• **PROBLEM DETAILS**: Write out the data exactly as given, dropping every picture.

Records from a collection
* * * * * * *

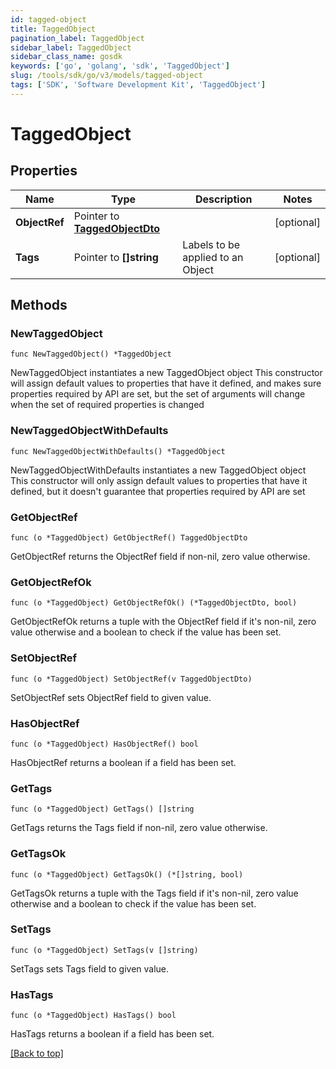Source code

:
 ```yaml
---
id: tagged-object
title: TaggedObject
pagination_label: TaggedObject
sidebar_label: TaggedObject
sidebar_class_name: gosdk
keywords: ['go', 'golang', 'sdk', 'TaggedObject'] 
slug: /tools/sdk/go/v3/models/tagged-object
tags: ['SDK', 'Software Development Kit', 'TaggedObject']
---
```


# TaggedObject

## Properties

Name | Type | Description | Notes
------------ | ------------- | ------------- | -------------
**ObjectRef** |  Pointer to [**TaggedObjectDto**](tagged-object-dto) |  | [optional] 
**Tags** |  Pointer to **[]string** | Labels to be applied to an Object | [optional] 

## Methods

### NewTaggedObject

`func NewTaggedObject() *TaggedObject`

NewTaggedObject instantiates a new TaggedObject object
This constructor will assign default values to properties that have it defined,
and makes sure properties required by API are set, but the set of arguments
will change when the set of required properties is changed

### NewTaggedObjectWithDefaults

`func NewTaggedObjectWithDefaults() *TaggedObject`

NewTaggedObjectWithDefaults instantiates a new TaggedObject object
This constructor will only assign default values to properties that have it defined,
but it doesn't guarantee that properties required by API are set

### GetObjectRef

`func (o *TaggedObject) GetObjectRef() TaggedObjectDto`

GetObjectRef returns the ObjectRef field if non-nil, zero value otherwise.

### GetObjectRefOk

`func (o *TaggedObject) GetObjectRefOk() (*TaggedObjectDto, bool)`

GetObjectRefOk returns a tuple with the ObjectRef field if it's non-nil, zero value otherwise
and a boolean to check if the value has been set.

### SetObjectRef

`func (o *TaggedObject) SetObjectRef(v TaggedObjectDto)`

SetObjectRef sets ObjectRef field to given value.

### HasObjectRef

`func (o *TaggedObject) HasObjectRef() bool`

HasObjectRef returns a boolean if a field has been set.

### GetTags

`func (o *TaggedObject) GetTags() []string`

GetTags returns the Tags field if non-nil, zero value otherwise.

### GetTagsOk

`func (o *TaggedObject) GetTagsOk() (*[]string, bool)`

GetTagsOk returns a tuple with the Tags field if it's non-nil, zero value otherwise
and a boolean to check if the value has been set.

### SetTags

`func (o *TaggedObject) SetTags(v []string)`

SetTags sets Tags field to given value.

### HasTags

`func (o *TaggedObject) HasTags() bool`

HasTags returns a boolean if a field has been set.


[[Back to top]](#)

* * * * * * *

• **TASK OUTPUT**:
Source code

:
 ```yaml
---
id: tagged-object
title: TaggedObject
pagination_label: TaggedObject
sidebar_label: TaggedObject
sidebar_class_name: gosdk
keywords: ['go', 'golang', 'sdk', 'TaggedObject'] 
slug: /tools/sdk/go/v3/models/tagged-object
tags: ['SDK', 'Software Development Kit', 'TaggedObject']
---
```


# TaggedObject

## Properties

Name | Type | Description | Notes
------------ | ------------- | ------------- | -------------
**ObjectRef** |  Pointer to [**TaggedObjectDto**](tagged-object-dto) |  | [optional] 
**Tags** |  Pointer to **[]string** | Labels to be applied to an Object | [optional] 

## Methods

### NewTaggedObject

`func NewTaggedObject() *TaggedObject`

NewTaggedObject instantiates a new TaggedObject object
This constructor will assign default values to properties that have it defined,
and makes sure properties required by API are set, but the set of arguments
will change when the set of required properties is changed

### NewTaggedObjectWithDefaults

`func NewTaggedObjectWithDefaults() *TaggedObject`

NewTaggedObjectWithDefaults instantiates a new TaggedObject object
This constructor will only assign default values to properties that have it defined,
but it doesn't guarantee that properties required by API are set

### GetObjectRef

`func (o *TaggedObject) GetObjectRef() TaggedObjectDto`

GetObjectRef returns the ObjectRef field if non-nil, zero value otherwise.

### GetObjectRefOk

`func (o *TaggedObject) GetObjectRefOk() (*TaggedObjectDto, bool)`

GetObjectRefOk returns a tuple with the ObjectRef field if it's non-nil, zero value otherwise
and a boolean to check if the value has been set.

### SetObjectRef

`func (o *TaggedObject) SetObjectRef(v TaggedObjectDto)`

SetObjectRef sets ObjectRef field to given value.

### HasObjectRef

`func (o *TaggedObject) HasObjectRef() bool`

HasObjectRef returns a boolean if a field has been set.

### GetTags

`func (o *TaggedObject) GetTags() []string`

GetTags returns the Tags field if non-nil, zero value otherwise.

### GetTagsOk

`func (o *TaggedObject) GetTagsOk() (*[]string, bool)`

GetTagsOk returns a tuple with the Tags field if it's non-nil, zero value otherwise
and a boolean to check if the value has been set.

### SetTags

`func (o *TaggedObject) SetTags(v []string)`

SetTags sets Tags field to given value.

### HasTags

`func (o *TaggedObject) HasTags() bool`

HasTags returns a boolean if a field has been set.


[[Back to top]](#)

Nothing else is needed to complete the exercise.